I want to use Boost.Type_erasure on a member function that returns the type itself. With _self as the return type, it is OK. However, when the return type changes to pair<_self, some_type>, an error occurs. The following code reproduces the problem.
#include <utility>
#include <boost/type_erasure/any.hpp>
#include <boost/type_erasure/member.hpp>
BOOST_TYPE_ERASURE_MEMBER((HasTest1), Test1, 0)
BOOST_TYPE_ERASURE_MEMBER((HasTest2), Test2, 0)

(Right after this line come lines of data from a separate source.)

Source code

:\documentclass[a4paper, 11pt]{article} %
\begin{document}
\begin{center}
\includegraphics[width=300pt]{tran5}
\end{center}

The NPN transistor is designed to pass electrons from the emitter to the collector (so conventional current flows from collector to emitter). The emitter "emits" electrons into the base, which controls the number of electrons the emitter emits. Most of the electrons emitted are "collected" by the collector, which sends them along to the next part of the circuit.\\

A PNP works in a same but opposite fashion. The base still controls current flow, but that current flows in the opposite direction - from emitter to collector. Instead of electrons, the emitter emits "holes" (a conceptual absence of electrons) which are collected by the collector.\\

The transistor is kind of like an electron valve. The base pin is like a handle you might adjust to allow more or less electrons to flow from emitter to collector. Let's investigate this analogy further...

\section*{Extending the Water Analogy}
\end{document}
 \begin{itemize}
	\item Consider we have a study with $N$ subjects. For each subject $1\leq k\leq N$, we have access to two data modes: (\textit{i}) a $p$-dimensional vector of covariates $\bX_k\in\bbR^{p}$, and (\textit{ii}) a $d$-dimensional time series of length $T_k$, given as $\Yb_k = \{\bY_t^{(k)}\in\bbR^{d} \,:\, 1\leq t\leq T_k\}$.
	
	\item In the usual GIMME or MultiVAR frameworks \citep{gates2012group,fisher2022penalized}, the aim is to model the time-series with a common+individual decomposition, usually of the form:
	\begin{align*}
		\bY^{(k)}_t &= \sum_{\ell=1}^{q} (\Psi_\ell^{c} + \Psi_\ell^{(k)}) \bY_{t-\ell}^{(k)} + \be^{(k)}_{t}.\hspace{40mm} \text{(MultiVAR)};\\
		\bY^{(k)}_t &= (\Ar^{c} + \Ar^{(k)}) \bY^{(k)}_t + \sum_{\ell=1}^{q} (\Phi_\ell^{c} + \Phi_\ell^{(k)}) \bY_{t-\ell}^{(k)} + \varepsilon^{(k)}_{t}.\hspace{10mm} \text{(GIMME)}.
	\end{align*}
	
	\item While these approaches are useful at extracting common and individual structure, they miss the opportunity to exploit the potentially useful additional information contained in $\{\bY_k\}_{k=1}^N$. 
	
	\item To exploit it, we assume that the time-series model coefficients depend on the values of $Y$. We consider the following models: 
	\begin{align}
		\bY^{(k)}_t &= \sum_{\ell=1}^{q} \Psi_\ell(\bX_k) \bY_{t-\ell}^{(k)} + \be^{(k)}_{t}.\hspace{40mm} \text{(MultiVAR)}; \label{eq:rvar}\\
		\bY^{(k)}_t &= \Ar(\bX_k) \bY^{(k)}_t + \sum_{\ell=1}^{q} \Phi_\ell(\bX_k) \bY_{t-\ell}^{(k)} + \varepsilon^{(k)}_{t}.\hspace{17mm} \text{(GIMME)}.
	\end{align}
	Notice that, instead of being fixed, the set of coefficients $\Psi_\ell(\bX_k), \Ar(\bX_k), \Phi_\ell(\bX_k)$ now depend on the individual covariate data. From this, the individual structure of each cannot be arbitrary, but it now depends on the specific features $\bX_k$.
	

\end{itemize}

using boost::type_erasure::_self;
using std::pair;
using Type1 = boost::type_erasure::any<
boost::mpl::vector<
boost::type_erasure::copy_constructible<>,
HasTest1<_self(), _self const>
>,
_self
>;
using Type2 = boost::type_erasure::any<
boost::mpl::vector<
boost::type_erasure::copy_constructible<>,
HasTest2<pair<_self, int>(), _self const>
>,
_self
>;
int main() {
struct test {
test Test1() const { throw; }
pair<test, int> Test2() const { throw; }
};
Type1{ test{} };// OK
Type2{ test{} };// Error
// Type2{ test{} }.Test2().first.Test2();// Expected to work
}
How can I fix this problem without using return arguments?
Sample error message:
main.cpp:6:1: error: no viable conversion from 'pair<test, [...]>' to 'pair<boost::type_erasure::_self, [...]>'
BOOST_TYPE_ERASURE_MEMBER((HasTest2), Test2, 0)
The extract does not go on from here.